# [Work instructions]
Set down exactly the lines from the one containing "odwrotnością pierwszego. Wyznaczyč" through the end of the records below, both included, and nothing else.

Dataset Block Start

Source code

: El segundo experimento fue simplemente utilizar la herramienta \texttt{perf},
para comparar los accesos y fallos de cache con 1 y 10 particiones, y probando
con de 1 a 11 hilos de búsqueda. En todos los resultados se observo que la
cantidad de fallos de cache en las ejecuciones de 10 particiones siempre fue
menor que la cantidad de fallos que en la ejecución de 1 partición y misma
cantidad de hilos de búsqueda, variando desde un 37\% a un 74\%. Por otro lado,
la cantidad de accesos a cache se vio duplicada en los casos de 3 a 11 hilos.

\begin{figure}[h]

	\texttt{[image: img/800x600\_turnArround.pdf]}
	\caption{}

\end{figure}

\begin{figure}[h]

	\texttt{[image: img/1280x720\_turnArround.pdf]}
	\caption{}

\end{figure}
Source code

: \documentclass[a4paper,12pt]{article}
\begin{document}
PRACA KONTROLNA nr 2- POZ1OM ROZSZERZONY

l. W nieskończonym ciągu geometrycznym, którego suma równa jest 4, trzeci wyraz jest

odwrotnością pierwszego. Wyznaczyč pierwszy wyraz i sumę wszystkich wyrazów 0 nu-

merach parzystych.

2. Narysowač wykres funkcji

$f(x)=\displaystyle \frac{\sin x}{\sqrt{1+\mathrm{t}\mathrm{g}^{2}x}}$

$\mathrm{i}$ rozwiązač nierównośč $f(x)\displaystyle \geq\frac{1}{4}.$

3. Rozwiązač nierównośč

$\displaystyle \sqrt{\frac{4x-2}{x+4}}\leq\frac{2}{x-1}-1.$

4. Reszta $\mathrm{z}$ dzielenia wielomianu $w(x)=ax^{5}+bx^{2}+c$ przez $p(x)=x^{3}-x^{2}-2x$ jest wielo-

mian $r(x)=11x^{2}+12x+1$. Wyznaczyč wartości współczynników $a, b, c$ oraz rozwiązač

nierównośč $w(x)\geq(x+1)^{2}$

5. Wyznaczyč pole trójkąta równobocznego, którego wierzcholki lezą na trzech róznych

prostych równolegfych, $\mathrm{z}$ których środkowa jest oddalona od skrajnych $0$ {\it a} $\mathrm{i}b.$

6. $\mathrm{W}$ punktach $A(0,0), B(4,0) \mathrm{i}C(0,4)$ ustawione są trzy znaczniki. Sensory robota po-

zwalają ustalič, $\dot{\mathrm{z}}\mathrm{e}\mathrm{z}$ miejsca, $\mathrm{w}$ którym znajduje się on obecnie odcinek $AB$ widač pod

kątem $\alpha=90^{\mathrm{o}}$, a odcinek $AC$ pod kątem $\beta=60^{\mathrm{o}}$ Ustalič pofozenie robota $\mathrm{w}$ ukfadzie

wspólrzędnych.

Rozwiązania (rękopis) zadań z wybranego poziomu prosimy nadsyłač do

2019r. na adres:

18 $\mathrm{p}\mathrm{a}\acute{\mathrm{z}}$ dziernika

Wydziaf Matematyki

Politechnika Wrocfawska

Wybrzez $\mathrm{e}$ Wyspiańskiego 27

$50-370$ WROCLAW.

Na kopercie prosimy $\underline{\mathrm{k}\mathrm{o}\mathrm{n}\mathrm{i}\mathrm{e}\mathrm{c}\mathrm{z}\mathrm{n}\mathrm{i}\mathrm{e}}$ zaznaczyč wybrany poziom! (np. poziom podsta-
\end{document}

Dataset Block End

# [Final answer]
odwrotnością pierwszego. Wyznaczyč pierwszy wyraz i sumę wszystkich wyrazów 0 nu-

merach parzystych.

2. Narysowač wykres funkcji

$f(x)=\displaystyle \frac{\sin x}{\sqrt{1+\mathrm{t}\mathrm{g}^{2}x}}$

$\mathrm{i}$ rozwiązač nierównośč $f(x)\displaystyle \geq\frac{1}{4}.$

3. Rozwiązač nierównośč

$\displaystyle \sqrt{\frac{4x-2}{x+4}}\leq\frac{2}{x-1}-1.$

4. Reszta $\mathrm{z}$ dzielenia wielomianu $w(x)=ax^{5}+bx^{2}+c$ przez $p(x)=x^{3}-x^{2}-2x$ jest wielo-

mian $r(x)=11x^{2}+12x+1$. Wyznaczyč wartości współczynników $a, b, c$ oraz rozwiązač

nierównośč $w(x)\geq(x+1)^{2}$

5. Wyznaczyč pole trójkąta równobocznego, którego wierzcholki lezą na trzech róznych

prostych równolegfych, $\mathrm{z}$ których środkowa jest oddalona od skrajnych $0$ {\it a} $\mathrm{i}b.$

6. $\mathrm{W}$ punktach $A(0,0), B(4,0) \mathrm{i}C(0,4)$ ustawione są trzy znaczniki. Sensory robota po-

zwalają ustalič, $\dot{\mathrm{z}}\mathrm{e}\mathrm{z}$ miejsca, $\mathrm{w}$ którym znajduje się on obecnie odcinek $AB$ widač pod

kątem $\alpha=90^{\mathrm{o}}$, a odcinek $AC$ pod kątem $\beta=60^{\mathrm{o}}$ Ustalič pofozenie robota $\mathrm{w}$ ukfadzie

wspólrzędnych.

Rozwiązania (rękopis) zadań z wybranego poziomu prosimy nadsyłač do

2019r. na adres:

18 $\mathrm{p}\mathrm{a}\acute{\mathrm{z}}$ dziernika

Wydziaf Matematyki

Politechnika Wrocfawska

Wybrzez $\mathrm{e}$ Wyspiańskiego 27

$50-370$ WROCLAW.

Na kopercie prosimy $\underline{\mathrm{k}\mathrm{o}\mathrm{n}\mathrm{i}\mathrm{e}\mathrm{c}\mathrm{z}\mathrm{n}\mathrm{i}\mathrm{e}}$ zaznaczyč wybrany poziom! (np. poziom podsta-
\end{document}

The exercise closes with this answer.